13. The immunoinflammatory micro-environment modulating hydrogel scaffold of claim 9, wherein said reaction is performed in the presence of a solvent comprising any one or a combination of at least two of water, naCl solution, phosphate buffer, or Hank's balanced salt solution.

14. The immunoregulatory inflammation microenvironment hydrogel scaffold according to claim 1, wherein the preparation raw materials of the immunoregulatory inflammation microenvironment hydrogel scaffold further comprise: photoinitiator, solvent and buffer.

15. The immunoregulatory inflammatory micro-environment hydrogel scaffold of claim 14, wherein said photoinitiator comprises any one or a combination of at least two of 2-hydroxy-4' - (2-hydroxyethoxy) -2-methylbenzophenone, phenyl-2, 4, 6-trimethylbenzoyl lithium phosphite, or Irgacure.

16. The immunoinflammatory micro-environment regulating hydrogel scaffold of claim 14, wherein said solvent is water.

17. The immunoinflammatory micro-environment regulating hydrogel scaffold of claim 14, wherein said buffer comprises any one or a combination of at least two of NaCl solution, phosphate buffer, or Hank's balanced salt solution.

18. The immunoinflammatory micro-environment regulating hydrogel scaffold of claim 1, wherein the gel morphology of said hydrogel scaffold has a three-dimensional porous structure with a pore diameter of 20-200 μm.
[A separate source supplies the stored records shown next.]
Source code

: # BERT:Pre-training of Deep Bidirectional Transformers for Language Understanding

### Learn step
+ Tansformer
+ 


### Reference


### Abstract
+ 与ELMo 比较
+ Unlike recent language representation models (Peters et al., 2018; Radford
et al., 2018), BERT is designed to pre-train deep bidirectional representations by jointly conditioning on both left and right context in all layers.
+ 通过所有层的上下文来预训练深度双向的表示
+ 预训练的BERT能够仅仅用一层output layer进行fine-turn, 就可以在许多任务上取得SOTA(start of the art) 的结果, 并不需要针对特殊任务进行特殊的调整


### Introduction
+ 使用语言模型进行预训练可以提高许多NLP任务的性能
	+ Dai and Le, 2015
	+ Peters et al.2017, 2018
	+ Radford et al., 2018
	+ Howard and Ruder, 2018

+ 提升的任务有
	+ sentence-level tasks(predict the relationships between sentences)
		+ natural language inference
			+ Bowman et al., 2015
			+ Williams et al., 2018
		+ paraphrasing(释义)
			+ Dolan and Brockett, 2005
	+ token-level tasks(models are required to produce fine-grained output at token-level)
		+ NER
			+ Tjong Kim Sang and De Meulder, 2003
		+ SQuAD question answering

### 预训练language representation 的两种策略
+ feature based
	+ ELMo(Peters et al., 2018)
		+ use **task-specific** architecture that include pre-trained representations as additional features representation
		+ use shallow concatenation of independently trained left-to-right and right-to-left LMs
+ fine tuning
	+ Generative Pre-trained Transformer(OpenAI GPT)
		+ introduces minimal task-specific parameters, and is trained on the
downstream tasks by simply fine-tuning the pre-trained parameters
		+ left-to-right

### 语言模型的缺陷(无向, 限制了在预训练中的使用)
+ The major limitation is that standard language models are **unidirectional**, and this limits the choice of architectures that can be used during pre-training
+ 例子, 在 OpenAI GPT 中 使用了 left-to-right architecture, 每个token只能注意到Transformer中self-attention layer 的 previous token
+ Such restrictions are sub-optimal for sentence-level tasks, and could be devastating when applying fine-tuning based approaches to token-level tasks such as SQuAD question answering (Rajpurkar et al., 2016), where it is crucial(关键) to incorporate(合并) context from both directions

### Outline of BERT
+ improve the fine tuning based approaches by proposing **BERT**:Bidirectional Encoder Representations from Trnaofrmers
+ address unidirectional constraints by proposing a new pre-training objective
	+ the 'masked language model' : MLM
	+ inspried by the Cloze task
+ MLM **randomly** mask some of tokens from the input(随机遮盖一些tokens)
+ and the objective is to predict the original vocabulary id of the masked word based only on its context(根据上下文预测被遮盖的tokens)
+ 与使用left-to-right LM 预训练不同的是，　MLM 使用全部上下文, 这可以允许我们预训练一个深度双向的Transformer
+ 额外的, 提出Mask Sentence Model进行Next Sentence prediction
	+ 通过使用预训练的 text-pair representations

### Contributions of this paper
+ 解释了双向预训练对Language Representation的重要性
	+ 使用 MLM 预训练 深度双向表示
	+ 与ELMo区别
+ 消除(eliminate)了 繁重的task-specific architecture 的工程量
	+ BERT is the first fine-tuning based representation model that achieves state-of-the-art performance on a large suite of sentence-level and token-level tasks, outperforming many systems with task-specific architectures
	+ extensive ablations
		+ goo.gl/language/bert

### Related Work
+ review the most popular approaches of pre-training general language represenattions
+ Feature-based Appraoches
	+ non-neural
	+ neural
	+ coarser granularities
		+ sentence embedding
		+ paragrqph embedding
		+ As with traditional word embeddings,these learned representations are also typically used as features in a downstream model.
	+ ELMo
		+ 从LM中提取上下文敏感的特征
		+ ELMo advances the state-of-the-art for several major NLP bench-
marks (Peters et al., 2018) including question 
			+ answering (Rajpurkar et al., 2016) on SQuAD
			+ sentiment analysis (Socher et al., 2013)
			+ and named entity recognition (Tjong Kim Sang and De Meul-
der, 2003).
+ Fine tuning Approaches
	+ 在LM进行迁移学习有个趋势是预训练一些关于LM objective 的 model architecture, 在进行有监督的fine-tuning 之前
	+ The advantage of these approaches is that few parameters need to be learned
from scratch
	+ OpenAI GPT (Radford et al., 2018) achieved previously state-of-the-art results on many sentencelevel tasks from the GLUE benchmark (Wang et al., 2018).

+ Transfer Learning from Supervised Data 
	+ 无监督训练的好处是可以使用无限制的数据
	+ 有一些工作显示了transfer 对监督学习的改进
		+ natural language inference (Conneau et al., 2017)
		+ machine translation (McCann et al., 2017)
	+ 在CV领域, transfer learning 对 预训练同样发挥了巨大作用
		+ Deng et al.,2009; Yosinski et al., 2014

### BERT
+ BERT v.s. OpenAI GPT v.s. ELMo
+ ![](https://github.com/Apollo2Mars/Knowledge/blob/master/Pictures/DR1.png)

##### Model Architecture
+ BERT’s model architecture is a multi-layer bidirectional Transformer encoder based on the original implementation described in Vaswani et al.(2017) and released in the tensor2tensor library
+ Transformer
19. The method for preparing an immunoregulatory micro-environment hydrogel scaffold according to any one of claims 1-18, wherein the method for preparing the immunoregulatory micro-environment hydrogel scaffold comprises the following steps: mixing the cationic high molecular polymer, the crosslinked hydrogel and the anti-inflammatory cytokine, and performing a photocuring reaction to prepare the immune inflammation regulating micro-environment hydrogel scaffold.

20. The method for preparing an immunoregulatory micro-environment hydrogel scaffold according to claim 19, wherein the method for preparing the immunoregulatory micro-environment hydrogel scaffold comprises the following steps:

(1) Mixing the crosslinked hydrogel, a photoinitiator and a solvent to obtain a solution A; mixing a cationic high molecular polymer and a buffer solution to obtain a solution B; mixing anti-inflammatory cytokines with a buffer solution to obtain a solution C;

(2) And (3) mixing the solution A, the solution B and the solution C obtained in the step (1), and performing photocuring to obtain the immune inflammation regulating micro-environment hydrogel scaffold.
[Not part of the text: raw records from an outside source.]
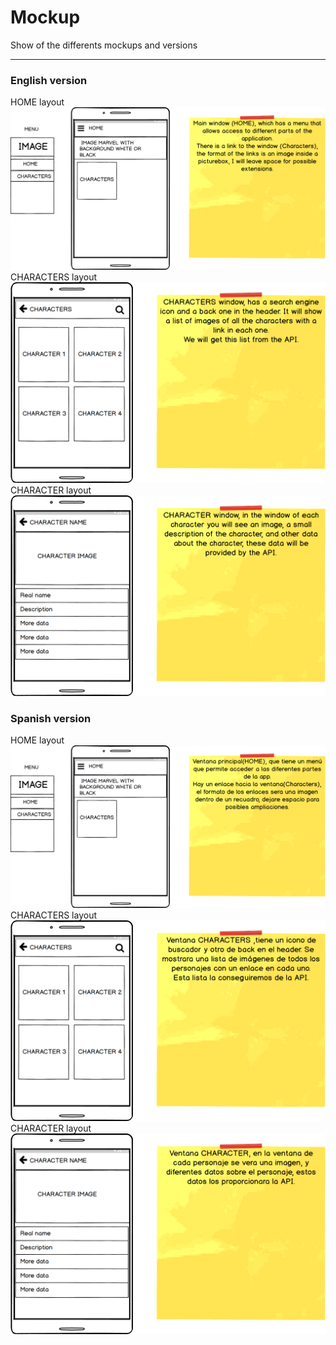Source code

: # Mockup

Show of the differents mockups and versions


--------------------

### English version ###
HOME layout
![Mockup](HOME-v.english.png)
CHARACTERS layout
![Mockup](CHARACTERS-v.english.png)
CHARACTER layout
![Mockup](CHARACTER-v.english.png)

### Spanish version ###
HOME layout
![Mockup](HOME.png)
CHARACTERS layout
![Mockup](CHARACTERS.png)
CHARACTER layout
![Mockup](CHARACTER.png)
21. The method for preparing a micro-environmental hydrogel scaffold for modulating immunity according to claim 20, wherein the concentration of the cross-linked hydrogel in the solution a is 0.08-0.16g/mL.

22. The method for preparing a micro-environmental hydrogel scaffold for modulating immune inflammation according to claim 20, wherein the concentration of the initiator in the solution a is 0.002-0.01g/mL.
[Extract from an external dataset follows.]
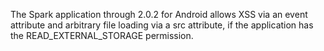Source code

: The Spark application through 2.0.2 for Android allows XSS via an event attribute and arbitrary file loading via a src attribute, if the application has the READ_EXTERNAL_STORAGE permission.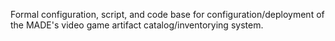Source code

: Formal configuration, script, and code base for configuration/deployment of the MADE's video game artifact catalog/inventorying system.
23. The method for preparing a micro-environmental hydrogel scaffold for modulating immune inflammation according to claim 20, wherein the concentration of the cationic high molecular polymer in the solution B is 2-200mg/mL.

24. The method for preparing an immunoinflammatory micro-environment regulating hydrogel scaffold according to claim 20, wherein the concentration of said anti-inflammatory cytokine in said solution C is 20-500 μg/mL.

25. The method for preparing a micro-environmental hydrogel scaffold for modulating immune inflammation according to claim 20, wherein in the step (2), the volume ratio of the solution A to the solution B to the solution C is (1-4): 0.5-2.

26. The method of claim 20, wherein in step (2), the light source for photo-curing is a visible light source or an ultraviolet light source.

27. The method for preparing a micro-environmental hydrogel scaffold for modulating immune inflammation according to claim 20, wherein in the step (2), the energy of the photo-curing is 2-10W, and the time of the photo-curing is 10-300s.

28. Use of a hydrogel scaffold for modulating an immunoinflammatory microenvironment according to any one of claims 1-18 for the preparation of a material for modulating the immunoinflammatory microenvironment following spinal cord injury and/or a material for promoting nerve regeneration and functional recovery.